• [Data shown]
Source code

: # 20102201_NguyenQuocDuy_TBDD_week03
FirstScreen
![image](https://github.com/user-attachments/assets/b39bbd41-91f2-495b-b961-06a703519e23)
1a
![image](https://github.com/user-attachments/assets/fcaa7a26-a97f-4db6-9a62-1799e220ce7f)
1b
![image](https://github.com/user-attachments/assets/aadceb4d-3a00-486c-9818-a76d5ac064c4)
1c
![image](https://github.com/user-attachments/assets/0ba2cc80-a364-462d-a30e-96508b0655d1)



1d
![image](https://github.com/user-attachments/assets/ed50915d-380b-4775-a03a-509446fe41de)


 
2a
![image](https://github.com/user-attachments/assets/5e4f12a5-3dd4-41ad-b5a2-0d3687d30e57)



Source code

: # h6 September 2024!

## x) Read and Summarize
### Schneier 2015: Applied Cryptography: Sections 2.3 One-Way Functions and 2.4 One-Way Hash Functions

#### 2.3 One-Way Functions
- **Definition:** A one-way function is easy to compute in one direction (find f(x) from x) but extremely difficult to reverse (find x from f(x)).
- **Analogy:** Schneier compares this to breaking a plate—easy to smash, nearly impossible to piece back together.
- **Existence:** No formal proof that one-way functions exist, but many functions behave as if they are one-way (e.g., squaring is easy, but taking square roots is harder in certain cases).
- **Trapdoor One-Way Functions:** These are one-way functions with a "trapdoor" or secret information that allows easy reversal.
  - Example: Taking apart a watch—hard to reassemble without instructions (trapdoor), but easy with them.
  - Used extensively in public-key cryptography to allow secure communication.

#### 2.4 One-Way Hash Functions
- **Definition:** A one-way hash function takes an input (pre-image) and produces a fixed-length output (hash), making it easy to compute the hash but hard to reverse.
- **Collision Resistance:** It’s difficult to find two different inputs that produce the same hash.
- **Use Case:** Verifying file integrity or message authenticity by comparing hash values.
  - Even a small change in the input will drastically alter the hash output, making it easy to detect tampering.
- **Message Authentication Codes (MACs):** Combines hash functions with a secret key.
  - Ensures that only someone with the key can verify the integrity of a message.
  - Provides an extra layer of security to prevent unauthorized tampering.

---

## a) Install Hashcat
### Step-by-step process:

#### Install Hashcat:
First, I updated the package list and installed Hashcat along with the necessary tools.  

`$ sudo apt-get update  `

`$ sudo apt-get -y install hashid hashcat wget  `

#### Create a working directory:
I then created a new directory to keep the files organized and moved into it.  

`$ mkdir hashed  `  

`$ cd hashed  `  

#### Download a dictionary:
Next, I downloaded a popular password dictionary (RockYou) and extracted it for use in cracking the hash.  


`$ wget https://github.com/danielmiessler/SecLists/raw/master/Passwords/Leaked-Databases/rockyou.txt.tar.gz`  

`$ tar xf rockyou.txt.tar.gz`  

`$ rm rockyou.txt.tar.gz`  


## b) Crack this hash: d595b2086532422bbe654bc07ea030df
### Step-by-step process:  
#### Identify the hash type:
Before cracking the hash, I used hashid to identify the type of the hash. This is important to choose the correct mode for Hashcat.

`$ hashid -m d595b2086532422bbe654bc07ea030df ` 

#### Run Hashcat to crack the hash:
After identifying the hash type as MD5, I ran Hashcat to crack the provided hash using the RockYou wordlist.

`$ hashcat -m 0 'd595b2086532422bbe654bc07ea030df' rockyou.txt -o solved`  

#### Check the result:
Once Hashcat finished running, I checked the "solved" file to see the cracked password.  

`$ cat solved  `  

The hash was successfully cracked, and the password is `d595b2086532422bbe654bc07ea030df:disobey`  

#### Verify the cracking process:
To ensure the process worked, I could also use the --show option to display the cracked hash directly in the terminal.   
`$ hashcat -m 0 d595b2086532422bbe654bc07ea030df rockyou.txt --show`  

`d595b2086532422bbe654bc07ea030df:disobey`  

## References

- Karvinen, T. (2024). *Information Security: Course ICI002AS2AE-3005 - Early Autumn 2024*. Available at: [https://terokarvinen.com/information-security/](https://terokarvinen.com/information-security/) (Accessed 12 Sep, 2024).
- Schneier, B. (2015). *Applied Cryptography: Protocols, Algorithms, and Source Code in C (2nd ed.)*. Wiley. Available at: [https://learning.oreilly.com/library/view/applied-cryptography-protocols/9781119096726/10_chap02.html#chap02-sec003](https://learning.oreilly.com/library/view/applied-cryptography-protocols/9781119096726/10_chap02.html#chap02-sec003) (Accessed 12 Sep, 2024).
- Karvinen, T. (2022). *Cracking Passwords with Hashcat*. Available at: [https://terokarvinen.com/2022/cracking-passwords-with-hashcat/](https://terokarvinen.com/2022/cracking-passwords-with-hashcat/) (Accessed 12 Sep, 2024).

• [What is needed] The task requires an exact copy of all the lines above.

• [Exercise solution]
Source code

: # 20102201_NguyenQuocDuy_TBDD_week03
FirstScreen
![image](https://github.com/user-attachments/assets/b39bbd41-91f2-495b-b961-06a703519e23)
1a
![image](https://github.com/user-attachments/assets/fcaa7a26-a97f-4db6-9a62-1799e220ce7f)
1b
![image](https://github.com/user-attachments/assets/aadceb4d-3a00-486c-9818-a76d5ac064c4)
1c
![image](https://github.com/user-attachments/assets/0ba2cc80-a364-462d-a30e-96508b0655d1)



1d
![image](https://github.com/user-attachments/assets/ed50915d-380b-4775-a03a-509446fe41de)


 
2a
![image](https://github.com/user-attachments/assets/5e4f12a5-3dd4-41ad-b5a2-0d3687d30e57)



Source code

: # h6 September 2024!

## x) Read and Summarize
### Schneier 2015: Applied Cryptography: Sections 2.3 One-Way Functions and 2.4 One-Way Hash Functions

#### 2.3 One-Way Functions
- **Definition:** A one-way function is easy to compute in one direction (find f(x) from x) but extremely difficult to reverse (find x from f(x)).
- **Analogy:** Schneier compares this to breaking a plate—easy to smash, nearly impossible to piece back together.
- **Existence:** No formal proof that one-way functions exist, but many functions behave as if they are one-way (e.g., squaring is easy, but taking square roots is harder in certain cases).
- **Trapdoor One-Way Functions:** These are one-way functions with a "trapdoor" or secret information that allows easy reversal.
  - Example: Taking apart a watch—hard to reassemble without instructions (trapdoor), but easy with them.
  - Used extensively in public-key cryptography to allow secure communication.

#### 2.4 One-Way Hash Functions
- **Definition:** A one-way hash function takes an input (pre-image) and produces a fixed-length output (hash), making it easy to compute the hash but hard to reverse.
- **Collision Resistance:** It’s difficult to find two different inputs that produce the same hash.
- **Use Case:** Verifying file integrity or message authenticity by comparing hash values.
  - Even a small change in the input will drastically alter the hash output, making it easy to detect tampering.
- **Message Authentication Codes (MACs):** Combines hash functions with a secret key.
  - Ensures that only someone with the key can verify the integrity of a message.
  - Provides an extra layer of security to prevent unauthorized tampering.

---

## a) Install Hashcat
### Step-by-step process:

#### Install Hashcat:
First, I updated the package list and installed Hashcat along with the necessary tools.  

`$ sudo apt-get update  `

`$ sudo apt-get -y install hashid hashcat wget  `

#### Create a working directory:
I then created a new directory to keep the files organized and moved into it.  

`$ mkdir hashed  `  

`$ cd hashed  `  

#### Download a dictionary:
Next, I downloaded a popular password dictionary (RockYou) and extracted it for use in cracking the hash.  


`$ wget https://github.com/danielmiessler/SecLists/raw/master/Passwords/Leaked-Databases/rockyou.txt.tar.gz`  

`$ tar xf rockyou.txt.tar.gz`  

`$ rm rockyou.txt.tar.gz`  


## b) Crack this hash: d595b2086532422bbe654bc07ea030df
### Step-by-step process:  
#### Identify the hash type:
Before cracking the hash, I used hashid to identify the type of the hash. This is important to choose the correct mode for Hashcat.

`$ hashid -m d595b2086532422bbe654bc07ea030df ` 

#### Run Hashcat to crack the hash:
After identifying the hash type as MD5, I ran Hashcat to crack the provided hash using the RockYou wordlist.

`$ hashcat -m 0 'd595b2086532422bbe654bc07ea030df' rockyou.txt -o solved`  

#### Check the result:
Once Hashcat finished running, I checked the "solved" file to see the cracked password.  

`$ cat solved  `  

The hash was successfully cracked, and the password is `d595b2086532422bbe654bc07ea030df:disobey`  

#### Verify the cracking process:
To ensure the process worked, I could also use the --show option to display the cracked hash directly in the terminal.   
`$ hashcat -m 0 d595b2086532422bbe654bc07ea030df rockyou.txt --show`  

`d595b2086532422bbe654bc07ea030df:disobey`  

## References

- Karvinen, T. (2024). *Information Security: Course ICI002AS2AE-3005 - Early Autumn 2024*. Available at: [https://terokarvinen.com/information-security/](https://terokarvinen.com/information-security/) (Accessed 12 Sep, 2024).
- Schneier, B. (2015). *Applied Cryptography: Protocols, Algorithms, and Source Code in C (2nd ed.)*. Wiley. Available at: [https://learning.oreilly.com/library/view/applied-cryptography-protocols/9781119096726/10_chap02.html#chap02-sec003](https://learning.oreilly.com/library/view/applied-cryptography-protocols/9781119096726/10_chap02.html#chap02-sec003) (Accessed 12 Sep, 2024).
- Karvinen, T. (2022). *Cracking Passwords with Hashcat*. Available at: [https://terokarvinen.com/2022/cracking-passwords-with-hashcat/](https://terokarvinen.com/2022/cracking-passwords-with-hashcat/) (Accessed 12 Sep, 2024).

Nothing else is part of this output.